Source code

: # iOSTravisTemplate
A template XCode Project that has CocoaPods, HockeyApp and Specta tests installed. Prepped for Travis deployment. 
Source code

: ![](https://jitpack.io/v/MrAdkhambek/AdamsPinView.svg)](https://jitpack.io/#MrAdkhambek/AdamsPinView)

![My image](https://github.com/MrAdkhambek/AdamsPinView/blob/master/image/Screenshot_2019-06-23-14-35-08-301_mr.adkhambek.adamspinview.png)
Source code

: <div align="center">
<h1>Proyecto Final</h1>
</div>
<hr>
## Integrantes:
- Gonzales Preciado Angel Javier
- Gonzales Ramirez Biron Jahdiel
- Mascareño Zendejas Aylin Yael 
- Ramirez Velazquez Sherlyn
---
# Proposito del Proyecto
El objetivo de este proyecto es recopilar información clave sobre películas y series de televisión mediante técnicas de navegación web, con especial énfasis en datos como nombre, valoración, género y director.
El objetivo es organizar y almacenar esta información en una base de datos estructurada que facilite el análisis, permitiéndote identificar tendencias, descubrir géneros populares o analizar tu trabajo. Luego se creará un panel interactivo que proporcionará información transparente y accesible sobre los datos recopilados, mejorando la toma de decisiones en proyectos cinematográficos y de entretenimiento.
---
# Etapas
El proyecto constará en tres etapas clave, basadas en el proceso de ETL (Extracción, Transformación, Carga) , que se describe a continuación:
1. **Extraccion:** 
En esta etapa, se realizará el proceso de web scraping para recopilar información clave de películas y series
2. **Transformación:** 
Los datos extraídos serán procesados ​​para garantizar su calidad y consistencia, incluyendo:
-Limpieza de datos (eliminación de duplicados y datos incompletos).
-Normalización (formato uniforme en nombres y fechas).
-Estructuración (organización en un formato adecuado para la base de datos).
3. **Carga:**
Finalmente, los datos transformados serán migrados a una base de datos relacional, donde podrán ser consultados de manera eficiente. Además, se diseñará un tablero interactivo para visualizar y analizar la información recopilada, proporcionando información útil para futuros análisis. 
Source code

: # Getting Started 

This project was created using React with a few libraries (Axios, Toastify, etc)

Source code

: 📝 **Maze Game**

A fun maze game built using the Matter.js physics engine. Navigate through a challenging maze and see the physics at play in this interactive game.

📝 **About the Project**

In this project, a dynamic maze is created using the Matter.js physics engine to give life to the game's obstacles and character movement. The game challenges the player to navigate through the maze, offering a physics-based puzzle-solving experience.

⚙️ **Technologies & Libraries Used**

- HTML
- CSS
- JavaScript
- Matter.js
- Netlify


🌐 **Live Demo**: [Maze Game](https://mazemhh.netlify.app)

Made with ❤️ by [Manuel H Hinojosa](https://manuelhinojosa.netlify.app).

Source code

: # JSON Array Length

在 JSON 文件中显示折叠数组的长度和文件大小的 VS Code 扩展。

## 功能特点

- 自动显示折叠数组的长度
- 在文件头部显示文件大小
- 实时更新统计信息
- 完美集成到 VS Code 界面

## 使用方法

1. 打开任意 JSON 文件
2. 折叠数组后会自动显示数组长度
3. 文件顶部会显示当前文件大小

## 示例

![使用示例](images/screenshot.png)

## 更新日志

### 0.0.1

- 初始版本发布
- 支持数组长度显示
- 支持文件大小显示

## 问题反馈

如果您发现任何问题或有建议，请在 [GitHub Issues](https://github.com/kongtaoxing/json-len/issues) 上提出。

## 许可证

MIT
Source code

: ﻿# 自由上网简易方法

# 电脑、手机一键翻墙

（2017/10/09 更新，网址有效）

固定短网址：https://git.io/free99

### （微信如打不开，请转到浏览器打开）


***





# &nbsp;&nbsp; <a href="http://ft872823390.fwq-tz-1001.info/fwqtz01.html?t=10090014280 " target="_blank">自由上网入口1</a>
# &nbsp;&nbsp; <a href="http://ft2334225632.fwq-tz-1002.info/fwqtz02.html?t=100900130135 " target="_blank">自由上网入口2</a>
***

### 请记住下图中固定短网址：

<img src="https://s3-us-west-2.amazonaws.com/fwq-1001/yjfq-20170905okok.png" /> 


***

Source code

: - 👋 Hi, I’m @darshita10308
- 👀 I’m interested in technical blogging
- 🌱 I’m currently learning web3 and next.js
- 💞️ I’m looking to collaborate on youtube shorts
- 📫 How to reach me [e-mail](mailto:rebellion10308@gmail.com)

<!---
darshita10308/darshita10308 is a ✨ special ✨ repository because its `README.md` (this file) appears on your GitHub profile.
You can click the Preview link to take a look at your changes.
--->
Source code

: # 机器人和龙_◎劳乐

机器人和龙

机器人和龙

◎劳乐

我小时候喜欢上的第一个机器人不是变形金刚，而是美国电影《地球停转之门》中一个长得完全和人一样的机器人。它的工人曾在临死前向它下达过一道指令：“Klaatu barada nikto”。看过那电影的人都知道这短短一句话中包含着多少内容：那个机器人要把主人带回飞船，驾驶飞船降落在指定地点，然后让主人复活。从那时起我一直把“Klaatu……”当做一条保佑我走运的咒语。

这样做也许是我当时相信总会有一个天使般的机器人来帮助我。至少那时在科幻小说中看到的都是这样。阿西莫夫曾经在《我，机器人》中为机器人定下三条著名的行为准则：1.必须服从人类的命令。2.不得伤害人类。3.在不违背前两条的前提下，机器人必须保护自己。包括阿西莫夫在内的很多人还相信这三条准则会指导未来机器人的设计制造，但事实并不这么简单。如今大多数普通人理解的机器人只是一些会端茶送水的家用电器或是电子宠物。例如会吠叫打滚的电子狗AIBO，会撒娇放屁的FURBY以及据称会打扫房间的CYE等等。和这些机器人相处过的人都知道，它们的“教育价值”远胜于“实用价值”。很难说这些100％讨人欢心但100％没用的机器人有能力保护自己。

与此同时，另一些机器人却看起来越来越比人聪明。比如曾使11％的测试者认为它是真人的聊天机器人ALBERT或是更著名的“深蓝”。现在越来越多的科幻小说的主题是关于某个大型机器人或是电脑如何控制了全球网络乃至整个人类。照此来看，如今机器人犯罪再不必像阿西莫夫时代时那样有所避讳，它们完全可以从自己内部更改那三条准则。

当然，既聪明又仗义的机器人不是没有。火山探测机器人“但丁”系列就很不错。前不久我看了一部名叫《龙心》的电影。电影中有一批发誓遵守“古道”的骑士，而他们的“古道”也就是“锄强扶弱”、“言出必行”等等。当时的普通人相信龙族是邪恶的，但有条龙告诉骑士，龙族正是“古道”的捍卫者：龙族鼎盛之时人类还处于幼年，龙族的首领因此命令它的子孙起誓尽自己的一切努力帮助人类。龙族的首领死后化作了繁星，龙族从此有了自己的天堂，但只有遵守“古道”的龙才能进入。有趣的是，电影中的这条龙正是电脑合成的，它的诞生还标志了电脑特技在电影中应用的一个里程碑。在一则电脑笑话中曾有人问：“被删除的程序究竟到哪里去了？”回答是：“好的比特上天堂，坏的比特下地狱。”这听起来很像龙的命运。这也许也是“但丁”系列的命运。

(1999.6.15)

EXERCISE - From the entries above, show each line that includes the string "href".

ANSWER BOX -
# &nbsp;&nbsp; <a href="http://ft872823390.fwq-tz-1001.info/fwqtz01.html?t=10090014280 " target="_blank">自由上网入口1</a>
# &nbsp;&nbsp; <a href="http://ft2334225632.fwq-tz-1002.info/fwqtz02.html?t=100900130135 " target="_blank">自由上网入口2</a>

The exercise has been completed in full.